* ABOUT THIS TASK: Once you find the line with "電子のspinorは\(\xi=(1, 0)^\top\)が\(+z\) (\(\sigma^3\xi=+\xi\))．" in the data below, transcribe exactly each line from there to the line with "implicitná sekvencia, ktorého", inclusive, and nothing else. Drop the pictures.

[Source texts of formatted documents]

_ _ _ _ _

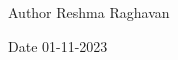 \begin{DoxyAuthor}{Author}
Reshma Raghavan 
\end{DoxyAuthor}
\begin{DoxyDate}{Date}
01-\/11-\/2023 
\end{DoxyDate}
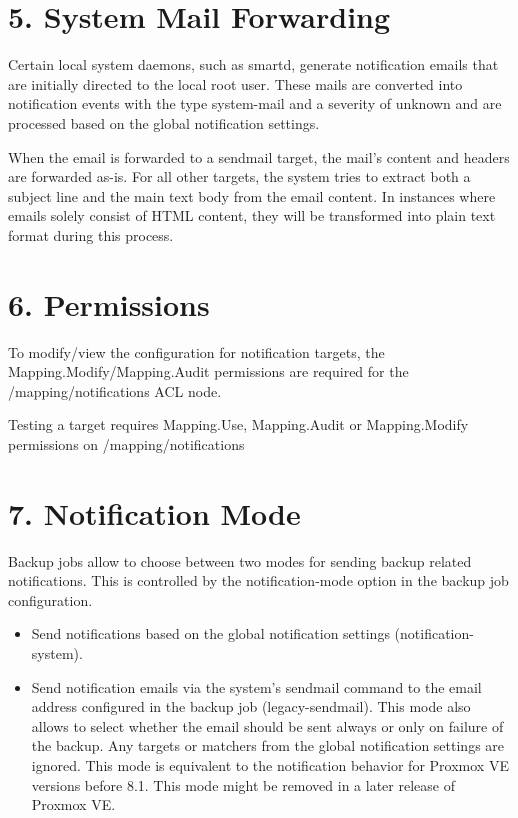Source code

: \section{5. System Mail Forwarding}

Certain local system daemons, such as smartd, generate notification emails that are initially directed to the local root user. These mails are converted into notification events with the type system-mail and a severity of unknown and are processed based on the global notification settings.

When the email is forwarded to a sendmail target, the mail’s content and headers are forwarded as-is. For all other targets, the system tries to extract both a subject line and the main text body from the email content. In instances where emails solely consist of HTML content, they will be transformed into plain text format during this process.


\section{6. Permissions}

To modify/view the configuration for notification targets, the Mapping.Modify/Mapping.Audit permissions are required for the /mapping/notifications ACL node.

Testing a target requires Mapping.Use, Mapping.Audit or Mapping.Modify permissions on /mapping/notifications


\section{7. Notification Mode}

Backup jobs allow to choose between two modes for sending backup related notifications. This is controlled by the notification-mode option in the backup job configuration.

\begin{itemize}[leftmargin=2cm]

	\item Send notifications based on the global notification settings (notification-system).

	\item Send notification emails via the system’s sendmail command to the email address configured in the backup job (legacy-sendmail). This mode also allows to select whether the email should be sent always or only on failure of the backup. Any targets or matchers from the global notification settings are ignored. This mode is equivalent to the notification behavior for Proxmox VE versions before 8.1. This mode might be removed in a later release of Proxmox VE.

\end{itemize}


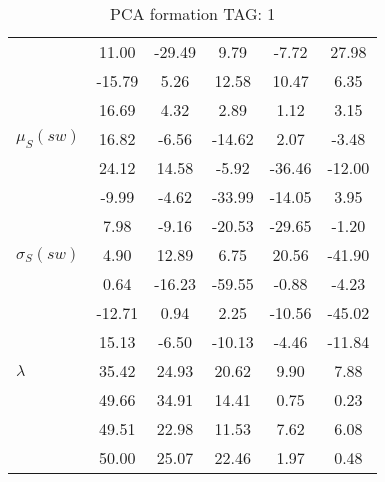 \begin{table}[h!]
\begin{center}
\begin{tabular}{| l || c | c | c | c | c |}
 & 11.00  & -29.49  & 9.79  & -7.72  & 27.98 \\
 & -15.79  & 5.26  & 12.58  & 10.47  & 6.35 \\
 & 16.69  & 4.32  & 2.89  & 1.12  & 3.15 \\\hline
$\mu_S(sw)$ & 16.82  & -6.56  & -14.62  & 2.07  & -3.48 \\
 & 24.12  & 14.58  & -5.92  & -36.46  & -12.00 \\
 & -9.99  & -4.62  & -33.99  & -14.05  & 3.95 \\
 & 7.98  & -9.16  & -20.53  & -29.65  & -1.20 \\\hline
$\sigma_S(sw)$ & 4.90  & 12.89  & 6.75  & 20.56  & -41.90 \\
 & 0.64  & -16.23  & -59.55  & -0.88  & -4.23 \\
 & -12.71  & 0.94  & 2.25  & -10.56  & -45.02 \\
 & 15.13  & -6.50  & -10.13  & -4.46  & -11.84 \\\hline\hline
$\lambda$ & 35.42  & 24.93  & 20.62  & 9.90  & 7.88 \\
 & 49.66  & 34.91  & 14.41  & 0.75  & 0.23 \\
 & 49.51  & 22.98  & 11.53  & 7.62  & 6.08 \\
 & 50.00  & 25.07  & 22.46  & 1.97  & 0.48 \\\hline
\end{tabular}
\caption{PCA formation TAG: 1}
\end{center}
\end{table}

_ _ _ _ _

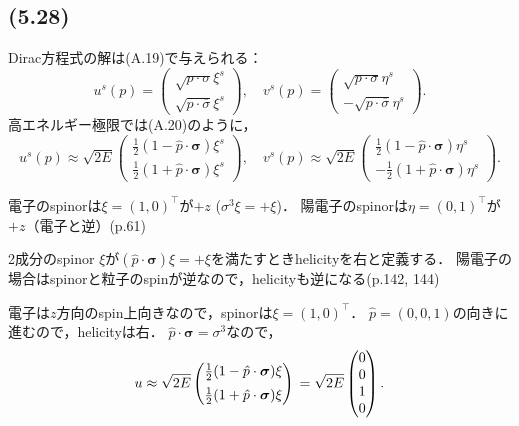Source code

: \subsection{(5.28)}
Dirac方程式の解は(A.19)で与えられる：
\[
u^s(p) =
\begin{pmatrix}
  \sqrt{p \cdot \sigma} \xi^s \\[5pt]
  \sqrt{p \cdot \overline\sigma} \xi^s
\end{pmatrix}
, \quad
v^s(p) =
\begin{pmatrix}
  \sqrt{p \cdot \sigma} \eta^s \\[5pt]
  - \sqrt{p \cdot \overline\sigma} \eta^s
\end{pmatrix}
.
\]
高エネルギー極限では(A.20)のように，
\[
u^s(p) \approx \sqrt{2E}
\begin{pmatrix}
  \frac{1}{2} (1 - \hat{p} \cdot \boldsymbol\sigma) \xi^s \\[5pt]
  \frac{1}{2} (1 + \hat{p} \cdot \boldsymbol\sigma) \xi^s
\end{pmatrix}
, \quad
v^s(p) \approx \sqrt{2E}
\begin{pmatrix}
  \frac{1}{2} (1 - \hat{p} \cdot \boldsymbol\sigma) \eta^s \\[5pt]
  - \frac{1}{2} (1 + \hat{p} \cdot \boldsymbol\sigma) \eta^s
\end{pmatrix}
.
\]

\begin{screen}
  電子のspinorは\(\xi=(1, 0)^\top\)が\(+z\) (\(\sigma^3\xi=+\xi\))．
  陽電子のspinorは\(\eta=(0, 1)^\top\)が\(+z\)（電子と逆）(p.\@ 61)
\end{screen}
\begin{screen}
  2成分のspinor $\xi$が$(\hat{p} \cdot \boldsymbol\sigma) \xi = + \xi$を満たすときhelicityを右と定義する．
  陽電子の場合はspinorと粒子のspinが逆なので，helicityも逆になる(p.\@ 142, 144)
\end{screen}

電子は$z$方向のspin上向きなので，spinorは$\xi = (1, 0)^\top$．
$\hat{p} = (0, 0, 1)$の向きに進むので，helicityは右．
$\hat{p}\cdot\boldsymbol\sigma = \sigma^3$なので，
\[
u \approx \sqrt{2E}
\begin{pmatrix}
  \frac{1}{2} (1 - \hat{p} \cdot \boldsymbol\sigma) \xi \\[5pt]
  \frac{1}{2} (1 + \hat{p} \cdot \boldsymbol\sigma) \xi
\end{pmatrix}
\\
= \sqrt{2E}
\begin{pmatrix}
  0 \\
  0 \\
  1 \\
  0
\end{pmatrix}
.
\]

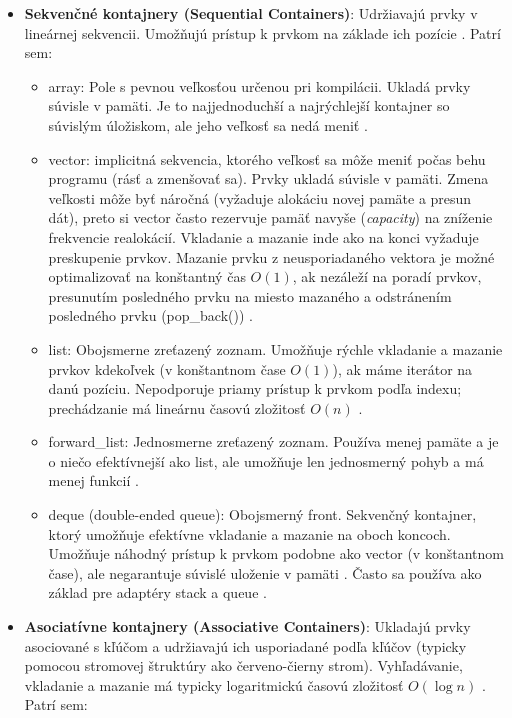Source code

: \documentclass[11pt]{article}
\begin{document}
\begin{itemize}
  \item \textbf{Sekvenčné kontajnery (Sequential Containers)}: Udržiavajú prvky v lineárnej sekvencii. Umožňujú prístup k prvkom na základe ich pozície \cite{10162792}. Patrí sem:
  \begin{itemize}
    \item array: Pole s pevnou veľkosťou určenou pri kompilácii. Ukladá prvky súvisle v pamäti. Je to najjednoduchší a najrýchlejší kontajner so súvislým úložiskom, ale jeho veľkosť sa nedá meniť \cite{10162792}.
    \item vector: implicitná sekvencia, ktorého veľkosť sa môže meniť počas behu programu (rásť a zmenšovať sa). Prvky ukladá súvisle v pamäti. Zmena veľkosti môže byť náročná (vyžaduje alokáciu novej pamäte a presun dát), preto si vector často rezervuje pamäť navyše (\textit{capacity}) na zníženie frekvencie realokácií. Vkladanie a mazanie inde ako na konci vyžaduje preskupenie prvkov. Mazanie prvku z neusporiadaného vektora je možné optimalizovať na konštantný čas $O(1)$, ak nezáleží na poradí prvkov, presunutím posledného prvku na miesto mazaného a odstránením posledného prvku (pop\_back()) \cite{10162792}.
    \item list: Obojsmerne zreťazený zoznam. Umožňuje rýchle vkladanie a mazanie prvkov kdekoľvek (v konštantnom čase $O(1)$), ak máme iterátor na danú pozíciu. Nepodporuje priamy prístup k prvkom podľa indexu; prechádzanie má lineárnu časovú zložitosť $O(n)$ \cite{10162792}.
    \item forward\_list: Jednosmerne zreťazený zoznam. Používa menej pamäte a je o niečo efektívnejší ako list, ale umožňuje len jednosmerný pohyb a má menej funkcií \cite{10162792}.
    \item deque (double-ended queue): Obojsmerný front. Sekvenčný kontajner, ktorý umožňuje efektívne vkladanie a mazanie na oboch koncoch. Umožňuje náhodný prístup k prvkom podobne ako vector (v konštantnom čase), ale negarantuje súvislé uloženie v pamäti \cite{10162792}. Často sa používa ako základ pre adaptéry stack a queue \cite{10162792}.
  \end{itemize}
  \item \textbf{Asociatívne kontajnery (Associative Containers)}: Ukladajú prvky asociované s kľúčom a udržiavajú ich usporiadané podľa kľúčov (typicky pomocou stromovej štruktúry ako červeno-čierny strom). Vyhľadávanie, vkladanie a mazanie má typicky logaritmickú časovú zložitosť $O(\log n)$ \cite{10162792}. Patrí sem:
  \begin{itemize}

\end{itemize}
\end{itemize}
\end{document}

_ _ _ _ _

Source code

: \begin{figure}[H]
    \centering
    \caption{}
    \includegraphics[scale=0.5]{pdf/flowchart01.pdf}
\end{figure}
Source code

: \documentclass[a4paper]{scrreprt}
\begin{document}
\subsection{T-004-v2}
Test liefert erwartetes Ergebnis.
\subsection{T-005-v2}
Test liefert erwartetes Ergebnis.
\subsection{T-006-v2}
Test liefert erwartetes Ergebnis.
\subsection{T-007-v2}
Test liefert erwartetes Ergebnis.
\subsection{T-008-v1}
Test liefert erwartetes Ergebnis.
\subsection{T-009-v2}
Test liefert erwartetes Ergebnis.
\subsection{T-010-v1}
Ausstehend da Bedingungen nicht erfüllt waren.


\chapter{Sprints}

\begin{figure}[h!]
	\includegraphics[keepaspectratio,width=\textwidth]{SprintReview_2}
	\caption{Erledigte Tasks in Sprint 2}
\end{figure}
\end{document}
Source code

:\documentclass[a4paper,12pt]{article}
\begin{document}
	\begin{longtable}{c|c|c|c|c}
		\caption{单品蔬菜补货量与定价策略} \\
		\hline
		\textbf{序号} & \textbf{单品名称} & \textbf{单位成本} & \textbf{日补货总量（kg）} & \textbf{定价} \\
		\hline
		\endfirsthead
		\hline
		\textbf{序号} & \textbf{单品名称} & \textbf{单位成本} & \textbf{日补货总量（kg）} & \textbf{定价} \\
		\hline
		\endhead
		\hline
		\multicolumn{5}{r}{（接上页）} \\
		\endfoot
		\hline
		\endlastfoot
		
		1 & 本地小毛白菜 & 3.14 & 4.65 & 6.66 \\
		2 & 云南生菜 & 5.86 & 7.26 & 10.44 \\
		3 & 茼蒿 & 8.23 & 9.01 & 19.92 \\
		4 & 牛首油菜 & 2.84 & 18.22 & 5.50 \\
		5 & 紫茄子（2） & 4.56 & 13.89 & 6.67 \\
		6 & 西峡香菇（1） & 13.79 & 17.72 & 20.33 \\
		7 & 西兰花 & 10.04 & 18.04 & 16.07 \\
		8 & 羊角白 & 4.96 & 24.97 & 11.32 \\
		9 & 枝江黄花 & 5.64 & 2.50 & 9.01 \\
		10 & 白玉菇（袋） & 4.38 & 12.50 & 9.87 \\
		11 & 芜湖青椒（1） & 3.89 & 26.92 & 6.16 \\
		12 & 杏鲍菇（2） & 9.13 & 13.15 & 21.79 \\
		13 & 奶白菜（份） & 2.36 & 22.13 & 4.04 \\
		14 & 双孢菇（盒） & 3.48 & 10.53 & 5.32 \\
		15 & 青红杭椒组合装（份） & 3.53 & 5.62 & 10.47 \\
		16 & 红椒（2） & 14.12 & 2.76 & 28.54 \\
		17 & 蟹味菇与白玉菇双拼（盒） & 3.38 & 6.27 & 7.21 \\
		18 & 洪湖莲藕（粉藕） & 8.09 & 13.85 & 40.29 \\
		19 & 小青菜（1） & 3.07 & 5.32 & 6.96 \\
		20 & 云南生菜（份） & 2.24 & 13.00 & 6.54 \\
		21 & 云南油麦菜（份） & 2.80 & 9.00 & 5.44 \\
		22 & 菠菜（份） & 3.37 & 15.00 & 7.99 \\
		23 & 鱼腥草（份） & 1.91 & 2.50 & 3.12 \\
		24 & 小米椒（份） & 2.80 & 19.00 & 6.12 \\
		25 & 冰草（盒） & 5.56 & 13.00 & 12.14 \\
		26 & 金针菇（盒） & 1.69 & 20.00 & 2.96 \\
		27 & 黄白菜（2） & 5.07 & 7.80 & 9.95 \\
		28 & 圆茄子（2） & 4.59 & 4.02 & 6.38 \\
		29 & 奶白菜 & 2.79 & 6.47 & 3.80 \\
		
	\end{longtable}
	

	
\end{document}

_ _ _ _ _

* FINISHED EXERCISE:
  電子のspinorは\(\xi=(1, 0)^\top\)が\(+z\) (\(\sigma^3\xi=+\xi\))．
  陽電子のspinorは\(\eta=(0, 1)^\top\)が\(+z\)（電子と逆）(p.\@ 61)
\end{screen}
\begin{screen}
  2成分のspinor $\xi$が$(\hat{p} \cdot \boldsymbol\sigma) \xi = + \xi$を満たすときhelicityを右と定義する．
  陽電子の場合はspinorと粒子のspinが逆なので，helicityも逆になる(p.\@ 142, 144)
\end{screen}

電子は$z$方向のspin上向きなので，spinorは$\xi = (1, 0)^\top$．
$\hat{p} = (0, 0, 1)$の向きに進むので，helicityは右．
$\hat{p}\cdot\boldsymbol\sigma = \sigma^3$なので，
\[
u \approx \sqrt{2E}
\begin{pmatrix}
  \frac{1}{2} (1 - \hat{p} \cdot \boldsymbol\sigma) \xi \\[5pt]
  \frac{1}{2} (1 + \hat{p} \cdot \boldsymbol\sigma) \xi
\end{pmatrix}
\\
= \sqrt{2E}
\begin{pmatrix}
  0 \\
  0 \\
  1 \\
  0
\end{pmatrix}
.
\]

Source code

: \documentclass[11pt]{article}
\begin{document}
\begin{itemize}
  \item \textbf{Sekvenčné kontajnery (Sequential Containers)}: Udržiavajú prvky v lineárnej sekvencii. Umožňujú prístup k prvkom na základe ich pozície \cite{10162792}. Patrí sem:
  \begin{itemize}
    \item array: Pole s pevnou veľkosťou určenou pri kompilácii. Ukladá prvky súvisle v pamäti. Je to najjednoduchší a najrýchlejší kontajner so súvislým úložiskom, ale jeho veľkosť sa nedá meniť \cite{10162792}.
    \item vector: implicitná sekvencia, ktorého veľkosť sa môže meniť počas behu programu (rásť a zmenšovať sa). Prvky ukladá súvisle v pamäti. Zmena veľkosti môže byť náročná (vyžaduje alokáciu novej pamäte a presun dát), preto si vector často rezervuje pamäť navyše (\textit{capacity}) na zníženie frekvencie realokácií. Vkladanie a mazanie inde ako na konci vyžaduje preskupenie prvkov. Mazanie prvku z neusporiadaného vektora je možné optimalizovať na konštantný čas $O(1)$, ak nezáleží na poradí prvkov, presunutím posledného prvku na miesto mazaného a odstránením posledného prvku (pop\_back()) \cite{10162792}.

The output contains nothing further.